9月22日にニューヨークで開催される投資家向けイベントでデジタルシャシー戦略をアップデート
ドイツ共和国ベルリン市のベルリン・メッセにおいて9月2日~9月6日の5日間に渡って開催されているIFA 2022は、デジタル家電と家電向けの展示会になっており、依然としてCOVID-19によるコロナ禍にある中では、今年開催された展示会としては、床面積で世界最大規模として開催された展示会になった。特に欧米は、コロナ禍の中にあっても経済復興を目指す方向で動いており、今回のIFAにおいて、参加者はワクチン証明書の提出は求められず、マスクも強制されないという中での開催となった。
そうしたIFA 2022には、サムスン電子やLG電子といった韓国勢や、パナソニックなどの日本メーカーなどを中心に多くのメーカーがブースを構えており、年末商戦に向けて新製品などを発表して注目を集めるイベントとなっている。
このIFA 2022の開幕基調講演に登壇したのが、米国の半導体メーカーQualcommだ。初日の午前中に行なわれる開幕基調講演は、IFAの基調講演の中でももっとも格式が高く、かつ注目度の高い講演。Qualcommはコロナ前の2019年にも、そしてコロナ禍の中でデジタル参加となった2020年にも開幕基調講演の枠にアーモン氏が登壇している。
IFA 2022の基調講演の中で、アーモン氏は、同社が推進するSnapdragon Digital Chassisに関しての説明を行なった。Qualcommはもともと、携帯電話やスマートフォン向けのモデム(通信を行なう半導体のこと)やSoC(System on a Chip、1チップでコンピューター機能を実現する半導体のこと)で高いシェアを持っており、現在でもスマホ向けのSoCでは市場シェア1位となっている。

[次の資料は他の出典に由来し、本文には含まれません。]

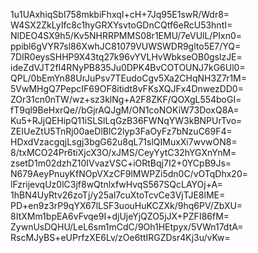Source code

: 1u1UAxhiqSbI758mkbiFhxqI+cH+7Jq95E1swR/Wdr8=
W4SX2ZkLyIfc8c1hyGRXYsvtoGDnCQtf6eRcU53hntI=
NlDEO4SX9h5/Kv5NHRRPMMS08r1EMU/7eVUlL/PIxn0=
ppibl6gVYR7sl86XwhJC81079VUWSWDR9glto5E7/YQ=
7DIR0eysSHHP9X43tq27k96vYVLHvWbkseOB0gslzJE=
ideZdVJT2fI4RNyPB835Ju0DPK4BvCOTOUNJ7kG6Ul0=
QPL/0bEmYn88UrJuPsv7TEudoCgv5Xa2CHqNH3Z7r1M=
5VwMHgQ7PepcIF69OF8itidt8vFKsXQJFx4DnwezDD0=
ZOr31cn0nTW/wz+sz3klNg+A2F8ZKF/QOXgL554boGI=
fT9ql9BeHxrQe//bGjrAQJgM/ON1coNOKiW73DoxQ8A=
Ku5+RJjQEHipQ11iSLSlLqGzB36FWNqYW3kBNPUrTvo=
ZEIUeZtU5TnRj00aeDlBlC2lyp3FaOyFz7bNzuC69F4=
HDxdVzacgqjLsgj3bgG62u8qL71slQIMuxXi7wvwON8=
8/txMCO24Pr6tiXjcX3O/xJMS/CeyYytC32hYGXnYnM=
zsetD1m02dzhZ10IVvazVSC+iORtBqj7I2+0YCpB9Js=
N679AeyPnuyKfNOpVXzCF9lMWPZi5dn0C/vOTqDhx20=
lFzrijevqUz0lC3jf8wQtnlxfwHvqS567SQcLAYOj+A=
1hBN4UyRtv26zoTj/y25al7cuXtoTcvCe3VjTJE8lME=
PD+en9z3rP9qYX67lLSF3uouHuKCZXk/9hq6PV/ZbXU=
8ItXMm1bpEA6vFvqe9I+djUjeYjQZO5jJX+PZFI86fM=
ZywnUsDQHU/LeL6sm1mCdC/9Oh1HEtpyx/5VWn17dtA=
RscMJyBS+eUPrfzXE6Lv/zOe6ttIRGZDsr4Kj3u/vKw=
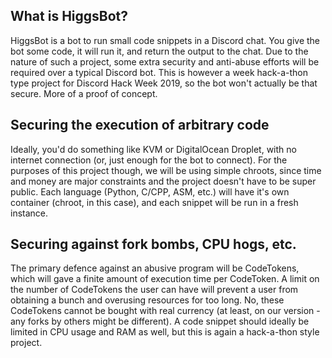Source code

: ## What is HiggsBot?
HiggsBot is a bot to run small code snippets in a Discord chat. You give the bot some code, it will run it, and return the output to the chat.
Due to the nature of such a project, some extra security and anti-abuse efforts will be required over a typical Discord bot.
This is however a week hack-a-thon type project for Discord Hack Week 2019, so the bot won't actually be that secure. More of a proof of concept.

## Securing the execution of arbitrary code
Ideally, you'd do something like KVM or DigitalOcean Droplet, with no internet connection (or, just enough for the bot to connect).
For the purposes of this project though, we will be using simple chroots, since time and money are major constraints and the project doesn't have to be super public.
Each language (Python, C/CPP, ASM, etc.) will have it's own container (chroot, in this case), and each snippet will be run in a fresh instance.

## Securing against fork bombs, CPU hogs, etc.
The primary defence against an abusive program will be CodeTokens, which will gave a finite amount of execution time per CodeToken. 
A limit on the number of CodeTokens the user can have will prevent a user from obtaining a bunch and overusing resources for too long.
No, these CodeTokens cannot be bought with real currency (at least, on our version - any forks by others might be different).
A code snippet should ideally be limited in CPU usage and RAM as well, but this is again a hack-a-thon style project.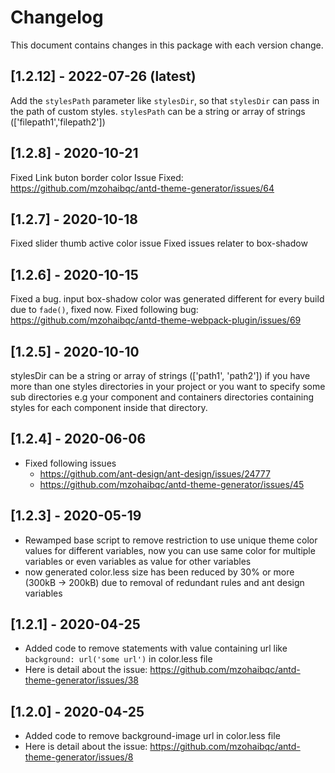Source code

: # Changelog
This document contains changes in this package with each version change.
## [1.2.12] - 2022-07-26 (latest)
Add the `stylesPath` parameter like `stylesDir`, so that `stylesDir` can pass in the path of custom styles. `stylesPath` can be a string or array of strings (['filepath1','filepath2'])

## [1.2.8] - 2020-10-21 
Fixed Link buton border color
Issue Fixed: https://github.com/mzohaibqc/antd-theme-generator/issues/64
## [1.2.7] - 2020-10-18
Fixed slider thumb active color issue
Fixed issues relater to box-shadow
## [1.2.6] - 2020-10-15
Fixed a bug. input box-shadow color was generated different for every build due to `fade()`, fixed now.
Fixed following bug:
https://github.com/mzohaibqc/antd-theme-webpack-plugin/issues/69
## [1.2.5] - 2020-10-10
stylesDir can be a string or array of strings (['path1', 'path2']) if you have more than one styles directories in your project or you want to specify some sub directories e.g your component and containers directories containing styles for each component inside that directory.
## [1.2.4] - 2020-06-06
- Fixed following issues
    - https://github.com/ant-design/ant-design/issues/24777
    - https://github.com/mzohaibqc/antd-theme-generator/issues/45
## [1.2.3] - 2020-05-19
- Rewamped base script to remove restriction to use unique theme color values for different variables, now you can use same color for multiple variables or even 
 variables as value for other variables
- now generated color.less size has been reduced by 30% or more (300kB -> 200kB) due to removal of redundant rules and ant design variables


## [1.2.1] - 2020-04-25
- Added code to remove statements with value containing url like `background: url('some url')`  in color.less file
- Here is detail about the issue: https://github.com/mzohaibqc/antd-theme-generator/issues/38

## [1.2.0] - 2020-04-25
- Added code to remove background-image url in color.less file
- Here is detail about the issue: https://github.com/mzohaibqc/antd-theme-generator/issues/8

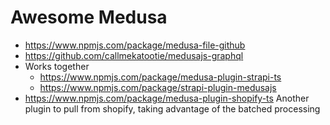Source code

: # Awesome Medusa

- https://www.npmjs.com/package/medusa-file-github
- https://github.com/callmekatootie/medusajs-graphql
- Works together
  - https://www.npmjs.com/package/medusa-plugin-strapi-ts
  - https://www.npmjs.com/package/strapi-plugin-medusajs
- https://www.npmjs.com/package/medusa-plugin-shopify-ts Another plugin to pull from shopify, taking advantage of the batched processing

Qualcommではそうした強みがあるスマホ向けに開発した技術を、PC、自動車、VRなどに横展開していく戦略をとっており、例えば自動車向けではスマホ向けのSoC(Snapdragonというブランドで販売されている)を自動車グレードにした自動車向けの製品で、デジタルメーター向けなどで高いシェアを誇っており、自動車産業に確実に食い込んでいる。そうしたデジタルメーターの強みを、今後はADASや自動運転などに展開するというソリューションがSnapdragon Digital Chassisで、現在自動車産業に売り込みを図っている。
アーモン氏は「われわれは9月22日にニューヨークでQualcomm Automotive Investor Dayという投資家向けのイベントを開催する。その中で自動車向けソリューションのアップデートを行なう予定だ」と述べ、9月22日(米国時間)に行なわれるQualcomm Automotive Investor Dayの中で、自動車向け製品ロードマップのアップデートを行なうと説明した。
Qualcomm Automotive Investor Day
https://www.qualcomm.com/company/events/automotive-investor-daySDVの実現には中古車になったときにどうするかなど解決すべき複数の課題がある
Qualcomm 上席副社長 兼 オートモーティブビジネス事業本部 事業本部長 ナクール・ドゥガル氏は、IFA 2022の会期前日にあたる9月1日に行なわれたIFAのモビリティ向けイベント「Shift Mobility」において、自動車産業におけるITの有用性などに関して説明を行なった。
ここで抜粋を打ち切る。